The second step towards becoming a broadcast technician is to earn a certificate or degree. Many colleges and universities offer broadcasting technology programs. Some schools also offer certificate or diploma programs and/or associate's degree programs in the field of media and creative arts. Courses in these programs could include introduction to broadcasting, broadcast announcing and production, video editing, and television production. Students can enroll directly into associate's degree programs, or they can choose to transition from a school's certificate program to a school's associate degree program. Students can pursue their bachelor's degrees in electrical engineering, broadcast technology, or related fields. Courses include radio and TV audio controls and techniques, fundamentals of video production, writing for electronic media, and law and the mass media.
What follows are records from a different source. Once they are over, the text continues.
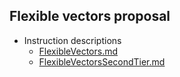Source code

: ## Flexible vectors proposal

- Instruction descriptions
  - [FlexibleVectors.md](FlexibleVectors.md)
  - [FlexibleVectorsSecondTier.md](FlexibleVectorsSecondTier.md)

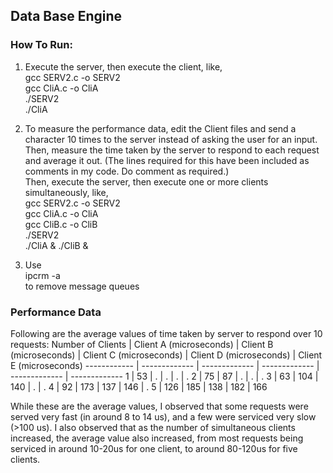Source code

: ## Data Base Engine

### How To Run:

1. Execute the server, then execute the client, like,<br />
gcc SERV2.c -o SERV2<br />
gcc CliA.c -o CliA<br />
./SERV2<br />
./CliA<br />

2. To measure the performance data, edit the Client files and send a character 10 times to the server instead of asking the user for an input. Then, measure the time taken by the server to respond to each request and average it out. (The lines required for this have been included as comments in my code. Do comment as required.)<br />
Then, execute the server, then execute one or more clients simultaneously, like, <br />
gcc SERV2.c -o SERV2<br />
gcc CliA.c -o CliA<br />
gcc CliB.c -o CliB<br />
./SERV2<br />
./CliA & ./CliB &<br />

3. Use <br />
ipcrm -a <br />
to remove message queues<br />

### Performance Data

Following are the average values of time taken by server to respond over 10 requests:
Number of Clients | Client A (microseconds) | Client B (microseconds) | Client C (microseconds) | Client D (microseconds) | Client E (microseconds)
------------ | ------------- | ------------- | ------------- | ------------- | -------------
1 | 53 | . | . | . | .
2 | 75 | 87 | . | . | .
3 | 63 | 104 | 140 | . | .
4 | 92 | 173 | 137 | 146 | .
5 | 126 | 185 | 138 | 182 | 166

While these are the average values, I observed that some requests were served very fast (in around 8 to 14 us), and a few were serviced very slow (>100 us). I also observed that as the number of simultaneous clients increased, the average value also increased, from most requests being serviced in around 10-20us for one client, to around 80-120us for five clients.
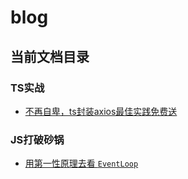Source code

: # blog

## 当前文档目录

### TS实战

- [不再自卑，ts封装axios最佳实践免费送](https://github.com/coveychen95/blog/blob/master/docs/ts/axios.md)

### JS打破砂锅

- [用第一性原理去看 `EventLoop`](https://github.com/coveychen95/blog/blob/master/docs/js/event-loop.md)
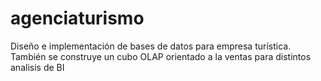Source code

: # agenciaturismo
Diseño e implementación de bases de datos para empresa turística. También se construye un cubo OLAP orientado a la ventas para distintos analisis de BI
Completion of certain programs may automatically qualify a student to apply for certification through the Society of Broadcast Engineers (SBE). To earn the Certified Broadcast Technologist credential, broadcast technicians must pass a proficiency examination that consists of 50 multiple-choice questions covering electronic fundamentals, safety, and Federal Communications Commission (FCC) rules.

Here's a success tip:

  • Complete an internship. An internship with a campus or local broadcast facility provides the opportunity for students to gain hands-on experience and network with potential employers. Additionally, national broadcast stations may sponsor internships.

Step 3: Gain Experience

The third step towards becoming a broadcast technician is to gain experience. Graduates of at least certificate or associate's degree programs are prepared to take on novice broadcast technician jobs. Potential employers can include broadcast repair facilities and television and radio studios. Students can inquire about these jobs from their schools' academic advisers, or they can peruse online job ads.

Here's a success tip:

  • Become an NABEF apprentice. The National Association of Broadcast Education Foundation (NABEF) provides a paid apprenticeship program for graduates of broadcasting technology or related programs. The apprenticeship program can be completed in 6 months. Graduates of the program also have the opportunity to earn the Certified Broadcast Technologist designation.

Step 4: Continue Training

The fourth step towards becoming a broadcast technician is to continue training to advance your career. Most broadcast technicians begin their careers in smaller stations and markets. As they gain experience, they are able to move to larger, more lucrative markets. Experienced technicians can also move up into supervisory positions within companies as they gain seniority. Keeping up with the rapid technology change also broadens career opportunities, as employers need technicians who understand the latest technology. Take advantage of both on-the-job training and continuing education to keep current with emerging digital technology.

The steps towards becoming a broadcast technician include finding apprenticeships, earning a certificate or degree, gaining experience, and continuing to train.